RECORDS PROVIDED:
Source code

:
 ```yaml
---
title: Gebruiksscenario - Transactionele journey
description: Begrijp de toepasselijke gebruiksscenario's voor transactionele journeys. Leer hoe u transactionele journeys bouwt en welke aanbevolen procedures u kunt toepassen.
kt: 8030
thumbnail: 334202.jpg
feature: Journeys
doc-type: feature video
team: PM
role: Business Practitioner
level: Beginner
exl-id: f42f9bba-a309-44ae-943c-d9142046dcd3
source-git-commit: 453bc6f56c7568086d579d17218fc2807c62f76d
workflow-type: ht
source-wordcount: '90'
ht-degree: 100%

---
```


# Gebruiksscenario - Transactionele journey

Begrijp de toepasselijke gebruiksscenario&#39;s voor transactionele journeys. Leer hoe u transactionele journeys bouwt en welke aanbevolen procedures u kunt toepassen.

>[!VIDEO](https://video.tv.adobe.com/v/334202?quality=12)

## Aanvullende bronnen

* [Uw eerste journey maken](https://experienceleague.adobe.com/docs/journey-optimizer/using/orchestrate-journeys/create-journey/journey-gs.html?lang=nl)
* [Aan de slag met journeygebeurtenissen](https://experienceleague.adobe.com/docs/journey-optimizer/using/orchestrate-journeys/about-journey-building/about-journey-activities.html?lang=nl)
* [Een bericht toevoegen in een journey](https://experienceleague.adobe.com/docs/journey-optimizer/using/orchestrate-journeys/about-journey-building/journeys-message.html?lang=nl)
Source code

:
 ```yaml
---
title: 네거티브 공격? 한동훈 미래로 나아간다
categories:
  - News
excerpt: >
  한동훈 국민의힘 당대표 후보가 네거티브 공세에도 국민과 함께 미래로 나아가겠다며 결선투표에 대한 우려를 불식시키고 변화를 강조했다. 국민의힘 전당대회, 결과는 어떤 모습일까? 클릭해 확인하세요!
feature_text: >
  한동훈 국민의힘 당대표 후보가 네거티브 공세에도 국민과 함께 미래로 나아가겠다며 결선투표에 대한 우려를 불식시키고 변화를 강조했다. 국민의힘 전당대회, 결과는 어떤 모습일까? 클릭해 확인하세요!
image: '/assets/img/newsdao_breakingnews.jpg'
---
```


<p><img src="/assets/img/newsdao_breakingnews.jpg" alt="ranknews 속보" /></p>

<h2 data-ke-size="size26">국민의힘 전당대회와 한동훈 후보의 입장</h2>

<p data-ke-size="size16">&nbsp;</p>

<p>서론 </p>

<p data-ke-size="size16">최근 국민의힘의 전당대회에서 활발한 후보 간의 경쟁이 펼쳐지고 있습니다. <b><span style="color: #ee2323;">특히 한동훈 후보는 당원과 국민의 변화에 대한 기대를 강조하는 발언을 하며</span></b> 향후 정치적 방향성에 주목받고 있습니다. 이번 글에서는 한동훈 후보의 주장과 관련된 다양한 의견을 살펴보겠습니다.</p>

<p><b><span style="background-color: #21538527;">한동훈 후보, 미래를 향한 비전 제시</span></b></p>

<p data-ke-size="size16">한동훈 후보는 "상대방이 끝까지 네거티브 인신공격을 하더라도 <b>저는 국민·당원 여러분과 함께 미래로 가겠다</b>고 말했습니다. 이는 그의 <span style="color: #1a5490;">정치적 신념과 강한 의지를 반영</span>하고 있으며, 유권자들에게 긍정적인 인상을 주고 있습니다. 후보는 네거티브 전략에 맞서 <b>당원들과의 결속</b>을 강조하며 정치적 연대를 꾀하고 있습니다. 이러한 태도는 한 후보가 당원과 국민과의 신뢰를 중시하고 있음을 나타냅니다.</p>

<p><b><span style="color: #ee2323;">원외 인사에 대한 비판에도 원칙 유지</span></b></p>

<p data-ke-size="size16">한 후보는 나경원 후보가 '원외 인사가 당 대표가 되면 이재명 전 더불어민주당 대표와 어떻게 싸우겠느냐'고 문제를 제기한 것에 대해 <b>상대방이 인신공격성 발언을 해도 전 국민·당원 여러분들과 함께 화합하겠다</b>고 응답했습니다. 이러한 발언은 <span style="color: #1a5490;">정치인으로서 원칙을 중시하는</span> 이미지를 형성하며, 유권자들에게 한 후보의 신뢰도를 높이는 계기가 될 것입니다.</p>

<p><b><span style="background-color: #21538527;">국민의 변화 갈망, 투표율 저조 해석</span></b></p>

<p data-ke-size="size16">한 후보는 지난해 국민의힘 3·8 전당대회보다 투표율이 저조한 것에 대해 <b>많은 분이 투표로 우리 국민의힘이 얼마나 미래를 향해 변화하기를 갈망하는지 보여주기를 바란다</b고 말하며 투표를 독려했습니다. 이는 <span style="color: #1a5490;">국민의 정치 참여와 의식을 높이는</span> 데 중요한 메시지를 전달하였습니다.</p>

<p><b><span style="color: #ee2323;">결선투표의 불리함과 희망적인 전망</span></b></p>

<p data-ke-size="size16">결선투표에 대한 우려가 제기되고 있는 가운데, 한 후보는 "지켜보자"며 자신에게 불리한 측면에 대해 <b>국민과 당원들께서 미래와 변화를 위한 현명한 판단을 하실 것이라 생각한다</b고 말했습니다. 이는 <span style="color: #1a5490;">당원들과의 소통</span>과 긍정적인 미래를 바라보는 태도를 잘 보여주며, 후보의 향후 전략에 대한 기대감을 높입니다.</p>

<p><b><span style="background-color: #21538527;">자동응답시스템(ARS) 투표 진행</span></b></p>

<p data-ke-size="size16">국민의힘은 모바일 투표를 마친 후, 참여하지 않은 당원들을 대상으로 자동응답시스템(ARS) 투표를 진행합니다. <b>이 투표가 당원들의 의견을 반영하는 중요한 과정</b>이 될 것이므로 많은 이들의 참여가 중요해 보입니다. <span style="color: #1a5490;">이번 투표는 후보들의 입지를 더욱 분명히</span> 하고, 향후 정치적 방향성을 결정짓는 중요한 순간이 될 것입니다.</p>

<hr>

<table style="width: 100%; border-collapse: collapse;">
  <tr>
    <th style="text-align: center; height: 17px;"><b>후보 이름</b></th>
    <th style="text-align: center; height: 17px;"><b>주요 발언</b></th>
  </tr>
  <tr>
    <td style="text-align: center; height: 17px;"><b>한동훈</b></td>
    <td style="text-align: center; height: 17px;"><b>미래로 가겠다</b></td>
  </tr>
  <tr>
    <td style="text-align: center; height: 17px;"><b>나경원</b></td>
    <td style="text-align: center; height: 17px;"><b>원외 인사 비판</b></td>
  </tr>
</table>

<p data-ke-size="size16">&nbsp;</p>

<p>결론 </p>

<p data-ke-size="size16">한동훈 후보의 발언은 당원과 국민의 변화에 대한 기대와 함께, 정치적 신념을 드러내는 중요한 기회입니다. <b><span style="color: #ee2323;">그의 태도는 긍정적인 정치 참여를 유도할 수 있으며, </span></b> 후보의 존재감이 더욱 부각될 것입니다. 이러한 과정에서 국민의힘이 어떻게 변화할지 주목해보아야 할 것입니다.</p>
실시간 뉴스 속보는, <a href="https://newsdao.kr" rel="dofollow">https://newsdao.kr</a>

PROBLEM TO WORK ON: Would you retype all of the lines shown above, exactly as given?

EXERCISE RESPONSE:
Source code

:
 ```yaml
---
title: Gebruiksscenario - Transactionele journey
description: Begrijp de toepasselijke gebruiksscenario's voor transactionele journeys. Leer hoe u transactionele journeys bouwt en welke aanbevolen procedures u kunt toepassen.
kt: 8030
thumbnail: 334202.jpg
feature: Journeys
doc-type: feature video
team: PM
role: Business Practitioner
level: Beginner
exl-id: f42f9bba-a309-44ae-943c-d9142046dcd3
source-git-commit: 453bc6f56c7568086d579d17218fc2807c62f76d
workflow-type: ht
source-wordcount: '90'
ht-degree: 100%

---
```


# Gebruiksscenario - Transactionele journey

Begrijp de toepasselijke gebruiksscenario&#39;s voor transactionele journeys. Leer hoe u transactionele journeys bouwt en welke aanbevolen procedures u kunt toepassen.

>[!VIDEO](https://video.tv.adobe.com/v/334202?quality=12)

## Aanvullende bronnen

* [Uw eerste journey maken](https://experienceleague.adobe.com/docs/journey-optimizer/using/orchestrate-journeys/create-journey/journey-gs.html?lang=nl)
* [Aan de slag met journeygebeurtenissen](https://experienceleague.adobe.com/docs/journey-optimizer/using/orchestrate-journeys/about-journey-building/about-journey-activities.html?lang=nl)
* [Een bericht toevoegen in een journey](https://experienceleague.adobe.com/docs/journey-optimizer/using/orchestrate-journeys/about-journey-building/journeys-message.html?lang=nl)
Source code

:
 ```yaml
---
title: 네거티브 공격? 한동훈 미래로 나아간다
categories:
  - News
excerpt: >
  한동훈 국민의힘 당대표 후보가 네거티브 공세에도 국민과 함께 미래로 나아가겠다며 결선투표에 대한 우려를 불식시키고 변화를 강조했다. 국민의힘 전당대회, 결과는 어떤 모습일까? 클릭해 확인하세요!
feature_text: >
  한동훈 국민의힘 당대표 후보가 네거티브 공세에도 국민과 함께 미래로 나아가겠다며 결선투표에 대한 우려를 불식시키고 변화를 강조했다. 국민의힘 전당대회, 결과는 어떤 모습일까? 클릭해 확인하세요!
image: '/assets/img/newsdao_breakingnews.jpg'
---
```


<p><img src="/assets/img/newsdao_breakingnews.jpg" alt="ranknews 속보" /></p>

<h2 data-ke-size="size26">국민의힘 전당대회와 한동훈 후보의 입장</h2>

<p data-ke-size="size16">&nbsp;</p>

<p>서론 </p>

<p data-ke-size="size16">최근 국민의힘의 전당대회에서 활발한 후보 간의 경쟁이 펼쳐지고 있습니다. <b><span style="color: #ee2323;">특히 한동훈 후보는 당원과 국민의 변화에 대한 기대를 강조하는 발언을 하며</span></b> 향후 정치적 방향성에 주목받고 있습니다. 이번 글에서는 한동훈 후보의 주장과 관련된 다양한 의견을 살펴보겠습니다.</p>

<p><b><span style="background-color: #21538527;">한동훈 후보, 미래를 향한 비전 제시</span></b></p>

<p data-ke-size="size16">한동훈 후보는 "상대방이 끝까지 네거티브 인신공격을 하더라도 <b>저는 국민·당원 여러분과 함께 미래로 가겠다</b>고 말했습니다. 이는 그의 <span style="color: #1a5490;">정치적 신념과 강한 의지를 반영</span>하고 있으며, 유권자들에게 긍정적인 인상을 주고 있습니다. 후보는 네거티브 전략에 맞서 <b>당원들과의 결속</b>을 강조하며 정치적 연대를 꾀하고 있습니다. 이러한 태도는 한 후보가 당원과 국민과의 신뢰를 중시하고 있음을 나타냅니다.</p>

<p><b><span style="color: #ee2323;">원외 인사에 대한 비판에도 원칙 유지</span></b></p>

<p data-ke-size="size16">한 후보는 나경원 후보가 '원외 인사가 당 대표가 되면 이재명 전 더불어민주당 대표와 어떻게 싸우겠느냐'고 문제를 제기한 것에 대해 <b>상대방이 인신공격성 발언을 해도 전 국민·당원 여러분들과 함께 화합하겠다</b>고 응답했습니다. 이러한 발언은 <span style="color: #1a5490;">정치인으로서 원칙을 중시하는</span> 이미지를 형성하며, 유권자들에게 한 후보의 신뢰도를 높이는 계기가 될 것입니다.</p>

<p><b><span style="background-color: #21538527;">국민의 변화 갈망, 투표율 저조 해석</span></b></p>

<p data-ke-size="size16">한 후보는 지난해 국민의힘 3·8 전당대회보다 투표율이 저조한 것에 대해 <b>많은 분이 투표로 우리 국민의힘이 얼마나 미래를 향해 변화하기를 갈망하는지 보여주기를 바란다</b고 말하며 투표를 독려했습니다. 이는 <span style="color: #1a5490;">국민의 정치 참여와 의식을 높이는</span> 데 중요한 메시지를 전달하였습니다.</p>

<p><b><span style="color: #ee2323;">결선투표의 불리함과 희망적인 전망</span></b></p>

<p data-ke-size="size16">결선투표에 대한 우려가 제기되고 있는 가운데, 한 후보는 "지켜보자"며 자신에게 불리한 측면에 대해 <b>국민과 당원들께서 미래와 변화를 위한 현명한 판단을 하실 것이라 생각한다</b고 말했습니다. 이는 <span style="color: #1a5490;">당원들과의 소통</span>과 긍정적인 미래를 바라보는 태도를 잘 보여주며, 후보의 향후 전략에 대한 기대감을 높입니다.</p>

<p><b><span style="background-color: #21538527;">자동응답시스템(ARS) 투표 진행</span></b></p>

<p data-ke-size="size16">국민의힘은 모바일 투표를 마친 후, 참여하지 않은 당원들을 대상으로 자동응답시스템(ARS) 투표를 진행합니다. <b>이 투표가 당원들의 의견을 반영하는 중요한 과정</b>이 될 것이므로 많은 이들의 참여가 중요해 보입니다. <span style="color: #1a5490;">이번 투표는 후보들의 입지를 더욱 분명히</span> 하고, 향후 정치적 방향성을 결정짓는 중요한 순간이 될 것입니다.</p>

<hr>

<table style="width: 100%; border-collapse: collapse;">
  <tr>
    <th style="text-align: center; height: 17px;"><b>후보 이름</b></th>
    <th style="text-align: center; height: 17px;"><b>주요 발언</b></th>
  </tr>
  <tr>
    <td style="text-align: center; height: 17px;"><b>한동훈</b></td>
    <td style="text-align: center; height: 17px;"><b>미래로 가겠다</b></td>
  </tr>
  <tr>
    <td style="text-align: center; height: 17px;"><b>나경원</b></td>
    <td style="text-align: center; height: 17px;"><b>원외 인사 비판</b></td>
  </tr>
</table>

<p data-ke-size="size16">&nbsp;</p>

<p>결론 </p>

<p data-ke-size="size16">한동훈 후보의 발언은 당원과 국민의 변화에 대한 기대와 함께, 정치적 신념을 드러내는 중요한 기회입니다. <b><span style="color: #ee2323;">그의 태도는 긍정적인 정치 참여를 유도할 수 있으며, </span></b> 후보의 존재감이 더욱 부각될 것입니다. 이러한 과정에서 국민의힘이 어떻게 변화할지 주목해보아야 할 것입니다.</p>
실시간 뉴스 속보는, <a href="https://newsdao.kr" rel="dofollow">https://newsdao.kr</a>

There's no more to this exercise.